GSA Connects 2023 Meeting in Pittsburgh, Pennsylvania

Paper No. 96-62
Presentation Time: 8:00 AM-5:30 PM

ARCHIVES AND OUTREACH: THE EASTERN KENTUCKY UNIVERSITY PUCHSTEIN COLLECTION


HAWKSLEY, Andrew L. and WHITE, John C., Department of Physics, Geosciences, and Astronomy, Eastern Kentucky University, 521 Lancaster Ave, Science 3104, Richmond, KY 40475

A curated fossil collection is an extraordinary resource for a university that may be used to spark interest through outreach, education, and research for students, faculty, and the community at large. In 2019, amateur paleontologist Richard Puchstein posthumously donated an impressive collection of vertebrate and invertebrate fossils to Eastern Kentucky University. These included mostly Paleozoic marine invertebrates, assorted pieces Cenozoic vertebrates, and Mesozoic freshwater invertebrates, in addition to an assortment of Phanerozoic fossils from all over the world. Unfortunately, the collection was donated in a mostly uncurated state, requiring extensive work. While some may have been previously identified some of the data on those specimens have been lost due to improper storage. Some were misidentified, with a fair bit being undiagnosed.
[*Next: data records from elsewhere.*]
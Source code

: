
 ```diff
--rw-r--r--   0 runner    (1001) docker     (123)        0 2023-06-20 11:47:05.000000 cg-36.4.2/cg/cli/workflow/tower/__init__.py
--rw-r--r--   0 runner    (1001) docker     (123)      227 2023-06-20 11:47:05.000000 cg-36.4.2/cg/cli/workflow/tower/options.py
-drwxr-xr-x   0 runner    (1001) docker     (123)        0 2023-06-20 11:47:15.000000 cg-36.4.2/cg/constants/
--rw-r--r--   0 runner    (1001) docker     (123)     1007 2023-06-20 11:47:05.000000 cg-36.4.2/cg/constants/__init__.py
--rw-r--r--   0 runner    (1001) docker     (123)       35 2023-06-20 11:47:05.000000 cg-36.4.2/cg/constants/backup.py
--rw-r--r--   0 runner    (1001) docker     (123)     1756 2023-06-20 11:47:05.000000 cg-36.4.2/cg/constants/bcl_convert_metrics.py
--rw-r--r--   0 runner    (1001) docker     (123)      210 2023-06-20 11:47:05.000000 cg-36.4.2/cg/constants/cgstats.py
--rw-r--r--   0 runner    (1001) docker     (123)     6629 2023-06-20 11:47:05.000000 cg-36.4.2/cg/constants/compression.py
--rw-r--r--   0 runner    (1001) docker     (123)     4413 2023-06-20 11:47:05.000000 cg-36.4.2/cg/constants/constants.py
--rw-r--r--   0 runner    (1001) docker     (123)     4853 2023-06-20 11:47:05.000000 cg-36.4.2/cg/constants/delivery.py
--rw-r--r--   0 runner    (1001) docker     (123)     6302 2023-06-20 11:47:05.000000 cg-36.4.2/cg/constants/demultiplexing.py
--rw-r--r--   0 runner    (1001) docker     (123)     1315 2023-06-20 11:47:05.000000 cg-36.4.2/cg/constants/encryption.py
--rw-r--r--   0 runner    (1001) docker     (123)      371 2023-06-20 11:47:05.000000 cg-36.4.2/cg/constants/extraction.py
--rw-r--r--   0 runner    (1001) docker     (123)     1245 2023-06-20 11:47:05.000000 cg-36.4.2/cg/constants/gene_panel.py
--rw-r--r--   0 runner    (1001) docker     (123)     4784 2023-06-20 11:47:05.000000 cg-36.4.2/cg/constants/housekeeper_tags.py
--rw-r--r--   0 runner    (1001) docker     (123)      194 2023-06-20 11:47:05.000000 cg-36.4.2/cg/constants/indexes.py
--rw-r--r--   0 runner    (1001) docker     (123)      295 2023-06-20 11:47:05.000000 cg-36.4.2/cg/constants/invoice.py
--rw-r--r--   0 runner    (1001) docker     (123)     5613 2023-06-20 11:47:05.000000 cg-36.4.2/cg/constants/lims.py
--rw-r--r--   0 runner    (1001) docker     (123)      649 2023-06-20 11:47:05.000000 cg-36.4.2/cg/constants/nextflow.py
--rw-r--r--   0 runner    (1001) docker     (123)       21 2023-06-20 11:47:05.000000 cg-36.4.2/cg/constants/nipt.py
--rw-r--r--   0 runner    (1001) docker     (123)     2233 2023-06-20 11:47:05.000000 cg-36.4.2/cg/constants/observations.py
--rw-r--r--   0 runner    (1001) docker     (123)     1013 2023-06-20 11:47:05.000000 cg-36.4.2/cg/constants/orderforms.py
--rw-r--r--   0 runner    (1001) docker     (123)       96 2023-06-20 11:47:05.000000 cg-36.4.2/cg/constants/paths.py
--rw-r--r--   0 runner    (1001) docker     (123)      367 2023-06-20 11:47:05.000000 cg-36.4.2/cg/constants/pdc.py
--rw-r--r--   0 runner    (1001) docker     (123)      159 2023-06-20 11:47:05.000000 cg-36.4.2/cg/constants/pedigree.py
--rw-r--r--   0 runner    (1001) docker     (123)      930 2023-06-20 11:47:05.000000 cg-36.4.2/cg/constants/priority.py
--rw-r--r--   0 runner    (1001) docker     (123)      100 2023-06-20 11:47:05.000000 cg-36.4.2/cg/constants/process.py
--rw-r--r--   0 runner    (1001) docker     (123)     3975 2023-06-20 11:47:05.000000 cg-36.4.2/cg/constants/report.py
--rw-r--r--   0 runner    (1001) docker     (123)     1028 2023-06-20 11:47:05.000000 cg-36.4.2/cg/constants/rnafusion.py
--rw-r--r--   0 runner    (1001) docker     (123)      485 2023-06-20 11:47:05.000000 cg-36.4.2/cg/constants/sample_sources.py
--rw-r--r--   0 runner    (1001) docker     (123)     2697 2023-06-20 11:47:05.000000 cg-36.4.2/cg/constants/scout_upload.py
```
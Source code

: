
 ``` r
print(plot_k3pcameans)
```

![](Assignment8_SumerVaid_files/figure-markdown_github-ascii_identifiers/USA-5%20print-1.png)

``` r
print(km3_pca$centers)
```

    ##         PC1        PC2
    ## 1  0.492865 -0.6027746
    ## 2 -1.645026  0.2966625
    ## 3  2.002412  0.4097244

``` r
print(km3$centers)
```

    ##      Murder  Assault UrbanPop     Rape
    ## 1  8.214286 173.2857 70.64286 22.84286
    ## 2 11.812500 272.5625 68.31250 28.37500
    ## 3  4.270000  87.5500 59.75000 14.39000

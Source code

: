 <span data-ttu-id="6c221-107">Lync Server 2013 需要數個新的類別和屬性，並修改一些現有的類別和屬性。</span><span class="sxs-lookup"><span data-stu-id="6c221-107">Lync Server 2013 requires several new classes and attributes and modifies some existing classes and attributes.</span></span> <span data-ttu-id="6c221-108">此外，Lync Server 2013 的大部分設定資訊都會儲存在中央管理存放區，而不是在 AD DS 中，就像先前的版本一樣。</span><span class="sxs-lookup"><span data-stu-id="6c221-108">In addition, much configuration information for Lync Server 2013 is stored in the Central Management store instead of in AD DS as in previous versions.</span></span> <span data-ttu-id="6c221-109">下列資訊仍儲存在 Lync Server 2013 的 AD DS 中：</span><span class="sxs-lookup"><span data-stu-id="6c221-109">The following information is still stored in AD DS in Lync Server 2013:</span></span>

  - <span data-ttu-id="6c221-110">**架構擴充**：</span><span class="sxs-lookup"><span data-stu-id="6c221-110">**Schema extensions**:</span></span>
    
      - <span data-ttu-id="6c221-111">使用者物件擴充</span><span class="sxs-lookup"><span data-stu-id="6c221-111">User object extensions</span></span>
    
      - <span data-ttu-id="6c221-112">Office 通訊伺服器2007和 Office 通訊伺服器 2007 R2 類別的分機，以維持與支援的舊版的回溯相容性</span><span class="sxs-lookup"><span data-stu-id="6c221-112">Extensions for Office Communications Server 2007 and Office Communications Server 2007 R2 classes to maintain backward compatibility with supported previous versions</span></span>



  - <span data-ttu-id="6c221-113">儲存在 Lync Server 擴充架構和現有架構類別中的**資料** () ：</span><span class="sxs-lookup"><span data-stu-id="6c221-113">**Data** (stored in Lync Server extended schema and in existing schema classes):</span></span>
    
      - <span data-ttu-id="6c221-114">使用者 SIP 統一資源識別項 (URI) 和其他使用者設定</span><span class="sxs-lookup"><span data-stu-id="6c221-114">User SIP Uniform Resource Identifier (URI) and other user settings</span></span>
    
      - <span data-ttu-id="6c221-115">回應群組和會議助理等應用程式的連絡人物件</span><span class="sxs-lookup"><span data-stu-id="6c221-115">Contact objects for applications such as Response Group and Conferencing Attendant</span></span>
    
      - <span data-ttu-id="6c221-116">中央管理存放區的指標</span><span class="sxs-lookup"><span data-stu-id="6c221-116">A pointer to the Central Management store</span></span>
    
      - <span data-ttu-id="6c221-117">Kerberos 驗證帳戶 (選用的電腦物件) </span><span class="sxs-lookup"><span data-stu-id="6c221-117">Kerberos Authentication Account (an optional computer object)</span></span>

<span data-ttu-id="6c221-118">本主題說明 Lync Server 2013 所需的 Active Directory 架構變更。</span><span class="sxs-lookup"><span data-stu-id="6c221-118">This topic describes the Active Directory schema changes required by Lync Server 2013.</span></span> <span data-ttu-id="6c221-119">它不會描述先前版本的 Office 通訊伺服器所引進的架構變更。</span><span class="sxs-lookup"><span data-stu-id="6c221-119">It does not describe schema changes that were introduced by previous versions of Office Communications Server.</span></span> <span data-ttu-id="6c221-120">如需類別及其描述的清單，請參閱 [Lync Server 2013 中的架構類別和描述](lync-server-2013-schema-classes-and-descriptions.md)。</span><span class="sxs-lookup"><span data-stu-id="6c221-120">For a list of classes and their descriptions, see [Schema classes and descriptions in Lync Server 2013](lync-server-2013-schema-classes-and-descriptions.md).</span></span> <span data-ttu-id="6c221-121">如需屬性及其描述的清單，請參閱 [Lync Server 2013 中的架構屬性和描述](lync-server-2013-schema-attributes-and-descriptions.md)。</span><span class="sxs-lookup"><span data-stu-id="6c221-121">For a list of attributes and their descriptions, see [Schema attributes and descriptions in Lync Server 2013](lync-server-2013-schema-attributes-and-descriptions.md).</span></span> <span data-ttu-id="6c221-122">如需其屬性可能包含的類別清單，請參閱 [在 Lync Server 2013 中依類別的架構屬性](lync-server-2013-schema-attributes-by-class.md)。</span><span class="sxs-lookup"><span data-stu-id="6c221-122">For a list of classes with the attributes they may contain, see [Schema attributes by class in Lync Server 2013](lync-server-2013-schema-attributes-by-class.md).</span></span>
Fossil identification has unsurprisingly been a focus, using in house and collaborative resources to diagnose specimens to our highest degree of certainty. After identification the specimen gets an identification number on a card that has all of the definitive information we have on it (taxon, horizon, locality, and age.) This is followed by storage, both where and how must be considered as to preserve both the fossil itself and the information about the specimen. These data are recorded in both a logbook housed in the collection center and in an online database. Specimens are stored in numbered and secured cabinets in both the collections designated room and within classrooms. Certain specimens also require special housing precautions such as needing humidity control, being extreme fragile, or just due to large size. After the work has been done to preserve both the specimen and the information about it the goal then becomes visibility. There are three ways the collections serves the University by being more visible: with poster shows and an online presence it becomes known to more universities so more research could be done using these fossils, outreach programs getting K-12 students interested in paleo sciences, and by using the specimens as teaching aids in the classroom at Eastern Kentucky University.